People think that doing sound for animated films or for live action sequences that are mostly computer graphics must be especially challenging because it involves “inventing” a sonic world. Not really. For one thing it isn’t accurate to say we “invent” anything. We discover, and the distinction between inventing and discovering is very important. To “invent” or “create” implies something comes from nothing. In fact, what we do is to borrow or steal, and then when we’re lucky we find a way to use the stolen goods in a new combination, a new way. For example, there is no doubt that Picasso appropriated images in African art for some of his most famous paintings. (http://www.pablopicasso.org/africanperiod.jsp)
So, if “creating” is really about discovering something that is already there in a different or scattered form, then how best to do this discovering? You have to become a connoisseur of mistakes, accidents, and the unintentional. Very few people in human history have been so lucky and/or so brilliant that they actually invented anything. Even Einstein, coincidentally peaking about the same time as Picasso, borrowed from the work of many others as he developed his theories, but it was an “accidental” image of someone falling through air and not being able to feel his own weight that was probably the key to developing his theory of general relativity.

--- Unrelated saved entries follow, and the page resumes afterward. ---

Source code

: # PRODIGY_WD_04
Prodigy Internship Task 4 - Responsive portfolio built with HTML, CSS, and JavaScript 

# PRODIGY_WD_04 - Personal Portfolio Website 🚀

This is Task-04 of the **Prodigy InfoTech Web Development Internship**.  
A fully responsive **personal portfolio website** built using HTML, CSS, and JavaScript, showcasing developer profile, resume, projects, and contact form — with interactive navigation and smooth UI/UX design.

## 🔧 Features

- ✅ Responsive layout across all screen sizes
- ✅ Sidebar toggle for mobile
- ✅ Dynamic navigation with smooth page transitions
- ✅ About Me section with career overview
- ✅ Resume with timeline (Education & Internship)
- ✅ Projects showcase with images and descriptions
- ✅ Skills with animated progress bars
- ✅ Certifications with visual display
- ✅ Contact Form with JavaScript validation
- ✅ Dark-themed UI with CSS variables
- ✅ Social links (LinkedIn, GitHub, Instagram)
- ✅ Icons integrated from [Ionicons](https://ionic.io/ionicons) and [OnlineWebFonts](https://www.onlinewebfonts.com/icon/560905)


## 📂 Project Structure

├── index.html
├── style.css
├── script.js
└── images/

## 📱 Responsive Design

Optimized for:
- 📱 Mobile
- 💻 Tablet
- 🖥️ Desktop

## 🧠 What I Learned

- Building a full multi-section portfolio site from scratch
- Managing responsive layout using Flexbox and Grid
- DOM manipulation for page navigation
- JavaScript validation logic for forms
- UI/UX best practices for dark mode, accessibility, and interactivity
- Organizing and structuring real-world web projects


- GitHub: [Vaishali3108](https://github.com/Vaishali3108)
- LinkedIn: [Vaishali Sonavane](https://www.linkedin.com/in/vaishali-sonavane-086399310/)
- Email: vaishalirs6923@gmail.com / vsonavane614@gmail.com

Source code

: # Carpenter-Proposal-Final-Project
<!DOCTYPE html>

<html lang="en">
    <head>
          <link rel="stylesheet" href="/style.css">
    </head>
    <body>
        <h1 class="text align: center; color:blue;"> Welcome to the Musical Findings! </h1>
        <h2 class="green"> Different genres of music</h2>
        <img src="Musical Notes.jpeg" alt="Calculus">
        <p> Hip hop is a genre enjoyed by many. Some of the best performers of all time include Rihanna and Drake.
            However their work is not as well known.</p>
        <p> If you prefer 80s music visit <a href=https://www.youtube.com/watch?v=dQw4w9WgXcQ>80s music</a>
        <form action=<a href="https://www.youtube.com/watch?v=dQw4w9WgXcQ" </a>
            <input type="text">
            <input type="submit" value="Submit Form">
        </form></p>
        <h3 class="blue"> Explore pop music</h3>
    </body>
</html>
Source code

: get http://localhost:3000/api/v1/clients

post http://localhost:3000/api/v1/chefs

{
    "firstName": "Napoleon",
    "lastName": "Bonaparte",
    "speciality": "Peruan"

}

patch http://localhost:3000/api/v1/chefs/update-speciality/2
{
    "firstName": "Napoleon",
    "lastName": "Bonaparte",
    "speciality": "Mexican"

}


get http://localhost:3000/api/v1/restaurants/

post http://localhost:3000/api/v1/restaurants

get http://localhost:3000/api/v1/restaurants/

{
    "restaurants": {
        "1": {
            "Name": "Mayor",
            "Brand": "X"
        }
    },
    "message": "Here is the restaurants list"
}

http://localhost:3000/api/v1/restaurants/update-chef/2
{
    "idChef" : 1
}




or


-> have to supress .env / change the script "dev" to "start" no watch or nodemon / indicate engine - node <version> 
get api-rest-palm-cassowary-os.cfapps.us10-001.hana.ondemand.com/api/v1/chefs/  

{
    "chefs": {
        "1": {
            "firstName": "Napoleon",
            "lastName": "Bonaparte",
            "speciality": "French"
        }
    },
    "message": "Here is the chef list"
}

At the start of a project I learn as much as I can about what the director and writer have in mind in terms of the story, the characters, and places (they usually haven’t thought much at all about sound), and then I start randomly listening. I listen to sounds in the library and on the street, randomly. As I do it I’m not thinking “I need the sound of thunder,” I’m just skipping around from category to category listening to whatever pops up. Most of it won’t suggest any connection to the project I’m working on, but it usually only takes a few minutes of random listening until I stumble upon a sound that feels deeply connected to the project, and often it’s connected in a way I would never have anticipated if I had just started making a list of what kinds of sounds I thought the project needed. When I’m going about my daily life during the project I try to be open to the same kinds of obliquely but profoundly related sounds. Sometimes it isn’t the spectral content of the sound at all, but a certain rhythm or a certain loudness dynamic.
In “The Right Stuff,” when Yeager’s rocket accelerates, the high pitched sound is a piece of chalk squeaking on a slate board. I had gone to the old school to record doors, but happened to hear a brief chalk squeak across the hall, and it occurred to me that several of those cut together could express the scary intensity of that rocket, like it was on the edge of exploding, screaming through the air.
I try to train my ear to get better at these things, to begin with as few assumptions as possible, and to be open to the unanticipated sounds rolling past me that glue the story together better than any grand design I could have dreamed up.